Only the stretch of the listing below that runs from the line with "汉朝大思想家王充，在举国一致的符瑞迷信里，曾有这样反对符瑞的话：" through the line with "夫太平以治定为效，百姓以安乐" is to be printed, exactly and with both ends.

•••••

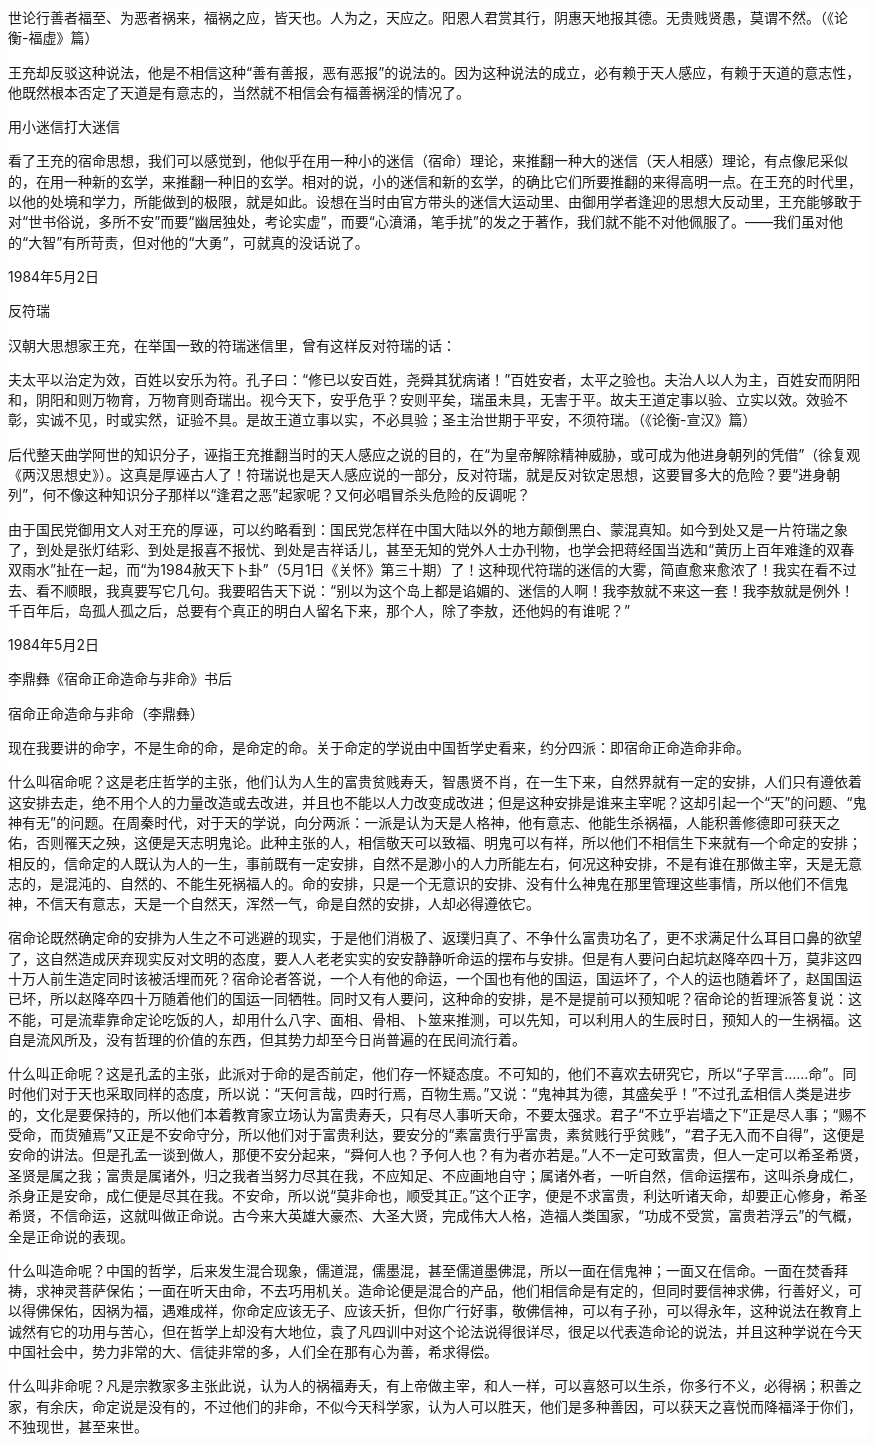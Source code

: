 世论行善者福至、为恶者祸来，福祸之应，皆天也。人为之，天应之。阳恩人君赏其行，阴惠天地报其德。无贵贱贤愚，莫谓不然。（《论衡-福虚》篇）

王充却反驳这种说法，他是不相信这种“善有善报，恶有恶报”的说法的。因为这种说法的成立，必有赖于天人感应，有赖于天道的意志性，他既然根本否定了天道是有意志的，当然就不相信会有福善祸淫的情况了。

用小迷信打大迷信

看了王充的宿命思想，我们可以感觉到，他似乎在用一种小的迷信（宿命）理论，来推翻一种大的迷信（天人相感）理论，有点像尼采似的，在用一种新的玄学，来推翻一种旧的玄学。相对的说，小的迷信和新的玄学，的确比它们所要推翻的来得高明一点。在王充的时代里，以他的处境和学力，所能做到的极限，就是如此。设想在当时由官方带头的迷信大运动里、由御用学者逢迎的思想大反动里，王充能够敢于对“世书俗说，多所不安”而要“幽居独处，考论实虚”，而要“心濆涌，笔手扰”的发之于著作，我们就不能不对他佩服了。——我们虽对他的“大智”有所苛责，但对他的“大勇”，可就真的没话说了。

1984年5月2日



反符瑞

汉朝大思想家王充，在举国一致的符瑞迷信里，曾有这样反对符瑞的话：

夫太平以治定为效，百姓以安乐为符。孔子曰：“修已以安百姓，尧舜其犹病诸！”百姓安者，太平之验也。夫治人以人为主，百姓安而阴阳和，阴阳和则万物育，万物育则奇瑞出。视今天下，安乎危乎？安则平矣，瑞虽未具，无害于平。故夫王道定事以验、立实以效。效验不彰，实诚不见，时或实然，证验不具。是故王道立事以实，不必具验；圣主治世期于平安，不须符瑞。（《论衡-宣汉》篇）

后代整天曲学阿世的知识分子，诬指王充推翻当时的天人感应之说的目的，在“为皇帝解除精神威胁，或可成为他进身朝列的凭借”（徐复观《两汉思想史》）。这真是厚诬古人了！符瑞说也是天人感应说的一部分，反对符瑞，就是反对钦定思想，这要冒多大的危险？要“进身朝列”，何不像这种知识分子那样以“逢君之恶”起家呢？又何必唱冒杀头危险的反调呢？

由于国民党御用文人对王充的厚诬，可以约略看到：国民党怎样在中国大陆以外的地方颠倒黑白、蒙混真知。如今到处又是一片符瑞之象了，到处是张灯结彩、到处是报喜不报忧、到处是吉祥话儿，甚至无知的党外人士办刊物，也学会把蒋经国当选和“黄历上百年难逢的双春双雨水”扯在一起，而“为1984赦天下卜卦”（5月1日《关怀》第三十期）了！这种现代符瑞的迷信的大雾，简直愈来愈浓了！我实在看不过去、看不顺眼，我真要写它几句。我要昭告天下说：“别以为这个岛上都是谄媚的、迷信的人啊！我李敖就不来这一套！我李敖就是例外！千百年后，岛孤人孤之后，总要有个真正的明白人留名下来，那个人，除了李敖，还他妈的有谁呢？”

1984年5月2日



李鼎彝《宿命正命造命与非命》书后

宿命正命造命与非命（李鼎彝）

现在我要讲的命字，不是生命的命，是命定的命。关于命定的学说由中国哲学史看来，约分四派：即宿命正命造命非命。

什么叫宿命呢？这是老庄哲学的主张，他们认为人生的富贵贫贱寿夭，智愚贤不肖，在一生下来，自然界就有一定的安排，人们只有遵依着这安排去走，绝不用个人的力量改造或去改进，并且也不能以人力改变成改进；但是这种安排是谁来主宰呢？这却引起一个“天”的问题、“鬼神有无”的问题。在周秦时代，对于天的学说，向分两派：一派是认为天是人格神，他有意志、他能生杀祸福，人能积善修德即可获天之佑，否则罹天之殃，这便是天志明鬼论。此种主张的人，相信敬天可以致福、明鬼可以有祥，所以他们不相信生下来就有—个命定的安排；相反的，信命定的人既认为人的一生，事前既有一定安排，自然不是渺小的人力所能左右，何况这种安排，不是有谁在那做主宰，天是无意志的，是混沌的、自然的、不能生死祸福人的。命的安排，只是一个无意识的安排、没有什么神鬼在那里管理这些事情，所以他们不信鬼神，不信天有意志，天是一个自然天，浑然一气，命是自然的安排，人却必得遵依它。

宿命论既然确定命的安排为人生之不可逃避的现实，于是他们消极了、返璞归真了、不争什么富贵功名了，更不求满足什么耳目口鼻的欲望了，这自然造成厌弃现实反对文明的态度，要人人老老实实的安安静静听命运的摆布与安排。但是有人要问白起坑赵降卒四十万，莫非这四十万人前生造定同时该被活埋而死？宿命论者答说，一个人有他的命运，一个国也有他的国运，国运坏了，个人的运也随着坏了，赵国国运已坏，所以赵降卒四十万随着他们的国运一同牺牲。同时又有人要问，这种命的安排，是不是提前可以预知呢？宿命论的哲理派答复说：这不能，可是流辈靠命定论吃饭的人，却用什么八字、面相、骨相、卜筮来推测，可以先知，可以利用人的生辰时日，预知人的一生祸福。这自是流风所及，没有哲理的价值的东西，但其势力却至今日尚普遍的在民间流行着。

什么叫正命呢？这是孔孟的主张，此派对于命的是否前定，他们存一怀疑态度。不可知的，他们不喜欢去研究它，所以“子罕言……命”。同时他们对于天也采取同样的态度，所以说：“天何言哉，四时行焉，百物生焉。”又说：“鬼神其为德，其盛矣乎！”不过孔孟相信人类是进步的，文化是要保持的，所以他们本着教育家立场认为富贵寿夭，只有尽人事听天命，不要太强求。君子“不立乎岩墙之下”正是尽人事；“赐不受命，而货殖焉”又正是不安命守分，所以他们对于富贵利达，要安分的“素富贵行乎富贵，素贫贱行乎贫贱”，“君子无入而不自得”，这便是安命的讲法。但是孔孟一谈到做人，那便不安分起来，“舜何人也？予何人也？有为者亦若是。”人不一定可致富贵，但人一定可以希圣希贤，圣贤是属之我；富贵是属诸外，归之我者当努力尽其在我，不应知足、不应画地自守；属诸外者，一听自然，信命运摆布，这叫杀身成仁，杀身正是安命，成仁便是尽其在我。不安命，所以说“莫非命也，顺受其正。”这个正字，便是不求富贵，利达听诸天命，却要正心修身，希圣希贤，不信命运，这就叫做正命说。古今来大英雄大豪杰、大圣大贤，完成伟大人格，造福人类国家，“功成不受赏，富贵若浮云”的气概，全是正命说的表现。

什么叫造命呢？中国的哲学，后来发生混合现象，儒道混，儒墨混，甚至儒道墨佛混，所以一面在信鬼神；一面又在信命。一面在焚香拜祷，求神灵菩萨保佑；一面在听天由命，不去巧用机关。造命论便是混合的产品，他们相信命是有定的，但同时要信神求佛，行善好义，可以得佛保佑，因祸为福，遇难成祥，你命定应该无子、应该夭折，但你广行好事，敬佛信神，可以有子孙，可以得永年，这种说法在教育上诚然有它的功用与苦心，但在哲学上却没有大地位，袁了凡四训中对这个论法说得很详尽，很足以代表造命论的说法，并且这种学说在今天中国社会中，势力非常的大、信徒非常的多，人们全在那有心为善，希求得偿。

什么叫非命呢？凡是宗教家多主张此说，认为人的祸福寿夭，有上帝做主宰，和人一样，可以喜怒可以生杀，你多行不义，必得祸；积善之家，有余庆，命定说是没有的，不过他们的非命，不似今天科学家，认为人可以胜天，他们是多种善因，可以获天之喜悦而降福泽于你们，不独现世，甚至来世。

•••••

_TASK RESPONSE_
汉朝大思想家王充，在举国一致的符瑞迷信里，曾有这样反对符瑞的话：

夫太平以治定为效，百姓以安乐为符。孔子曰：“修已以安百姓，尧舜其犹病诸！”百姓安者，太平之验也。夫治人以人为主，百姓安而阴阳和，阴阳和则万物育，万物育则奇瑞出。视今天下，安乎危乎？安则平矣，瑞虽未具，无害于平。故夫王道定事以验、立实以效。效验不彰，实诚不见，时或实然，证验不具。是故王道立事以实，不必具验；圣主治世期于平安，不须符瑞。（《论衡-宣汉》篇）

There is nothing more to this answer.